---------- Data supplied

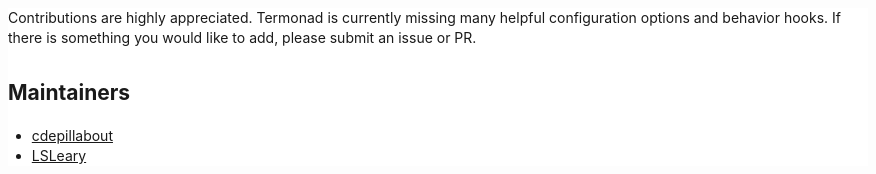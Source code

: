 Contributions are highly appreciated.  Termonad is currently missing many
helpful configuration options and behavior hooks.  If there is something you
would like to add, please submit an issue or PR.

## Maintainers

- [cdepillabout](https://github.com/cdepillabout)
- [LSLeary](https://github.com/LSLeary)
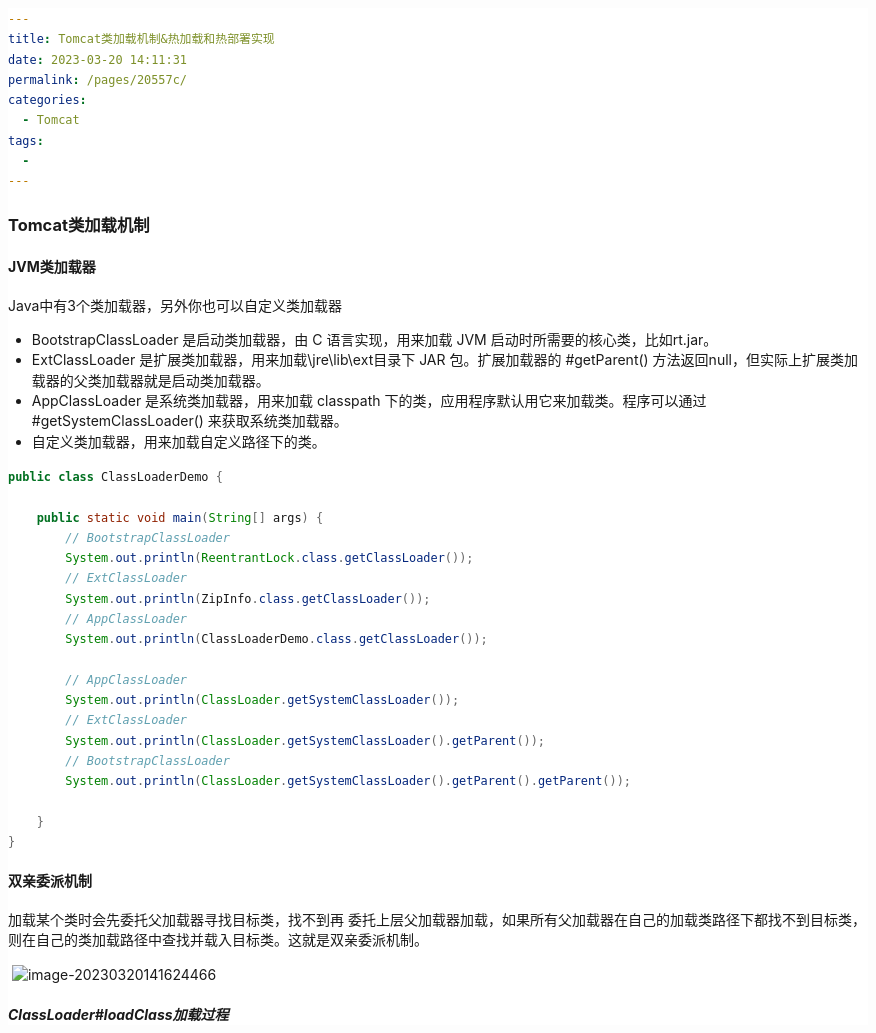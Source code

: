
 ```yaml
---
title: Tomcat类加载机制&热加载和热部署实现
date: 2023-03-20 14:11:31
permalink: /pages/20557c/
categories:
  - Tomcat
tags:
  - 
---
```


### Tomcat类加载机制

#### JVM类加载器

Java中有3个类加载器，另外你也可以自定义类加载器

- BootstrapClassLoader 是启动类加载器，由 C 语言实现，用来加载 JVM 启动时所需要的核心类，比如rt.jar。
- ExtClassLoader 是扩展类加载器，用来加载\jre\lib\ext目录下 JAR 包。扩展加载器的 #getParent() 方法返回null，但实际上扩展类加载器的父类加载器就是启动类加载器。
- AppClassLoader 是系统类加载器，用来加载 classpath 下的类，应用程序默认用它来加载类。程序可以通过 #getSystemClassLoader() 来获取系统类加载器。
- 自定义类加载器，用来加载自定义路径下的类。

```java
public class ClassLoaderDemo {

    public static void main(String[] args) {
        // BootstrapClassLoader
        System.out.println(ReentrantLock.class.getClassLoader());
        // ExtClassLoader
        System.out.println(ZipInfo.class.getClassLoader());
        // AppClassLoader
        System.out.println(ClassLoaderDemo.class.getClassLoader());

        // AppClassLoader
        System.out.println(ClassLoader.getSystemClassLoader());
        // ExtClassLoader
        System.out.println(ClassLoader.getSystemClassLoader().getParent());
        // BootstrapClassLoader
        System.out.println(ClassLoader.getSystemClassLoader().getParent().getParent());

    }
}
```

#### 双亲委派机制

加载某个类时会先委托父加载器寻找目标类，找不到再 委托上层父加载器加载，如果所有父加载器在自己的加载类路径下都找不到目标类，则在自己的类加载路径中查找并载入目标类。这就是双亲委派机制。

​    ![image-20230320141624466](https://img.jssjqd.cn/202303201416581.png)

##### ClassLoader#loadClass加载过程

--------------------

Exercise prompt
Take each line from the records and copy it unchanged, leaving images out.

Exercise solution
Source code

: Contributions are highly appreciated.  Termonad is currently missing many
helpful configuration options and behavior hooks.  If there is something you
would like to add, please submit an issue or PR.

## Maintainers

- [cdepillabout](https://github.com/cdepillabout)
- [LSLeary](https://github.com/LSLeary)
Source code

:
 ```yaml
---
title: Tomcat类加载机制&热加载和热部署实现
date: 2023-03-20 14:11:31
permalink: /pages/20557c/
categories:
  - Tomcat
tags:
  - 
---
```


### Tomcat类加载机制

#### JVM类加载器

Java中有3个类加载器，另外你也可以自定义类加载器

- BootstrapClassLoader 是启动类加载器，由 C 语言实现，用来加载 JVM 启动时所需要的核心类，比如rt.jar。
- ExtClassLoader 是扩展类加载器，用来加载\jre\lib\ext目录下 JAR 包。扩展加载器的 #getParent() 方法返回null，但实际上扩展类加载器的父类加载器就是启动类加载器。
- AppClassLoader 是系统类加载器，用来加载 classpath 下的类，应用程序默认用它来加载类。程序可以通过 #getSystemClassLoader() 来获取系统类加载器。
- 自定义类加载器，用来加载自定义路径下的类。

```java
public class ClassLoaderDemo {

    public static void main(String[] args) {
        // BootstrapClassLoader
        System.out.println(ReentrantLock.class.getClassLoader());
        // ExtClassLoader
        System.out.println(ZipInfo.class.getClassLoader());
        // AppClassLoader
        System.out.println(ClassLoaderDemo.class.getClassLoader());

        // AppClassLoader
        System.out.println(ClassLoader.getSystemClassLoader());
        // ExtClassLoader
        System.out.println(ClassLoader.getSystemClassLoader().getParent());
        // BootstrapClassLoader
        System.out.println(ClassLoader.getSystemClassLoader().getParent().getParent());

    }
}
```

#### 双亲委派机制

加载某个类时会先委托父加载器寻找目标类，找不到再 委托上层父加载器加载，如果所有父加载器在自己的加载类路径下都找不到目标类，则在自己的类加载路径中查找并载入目标类。这就是双亲委派机制。

​    ![image-20230320141624466](https://img.jssjqd.cn/202303201416581.png)

##### ClassLoader#loadClass加载过程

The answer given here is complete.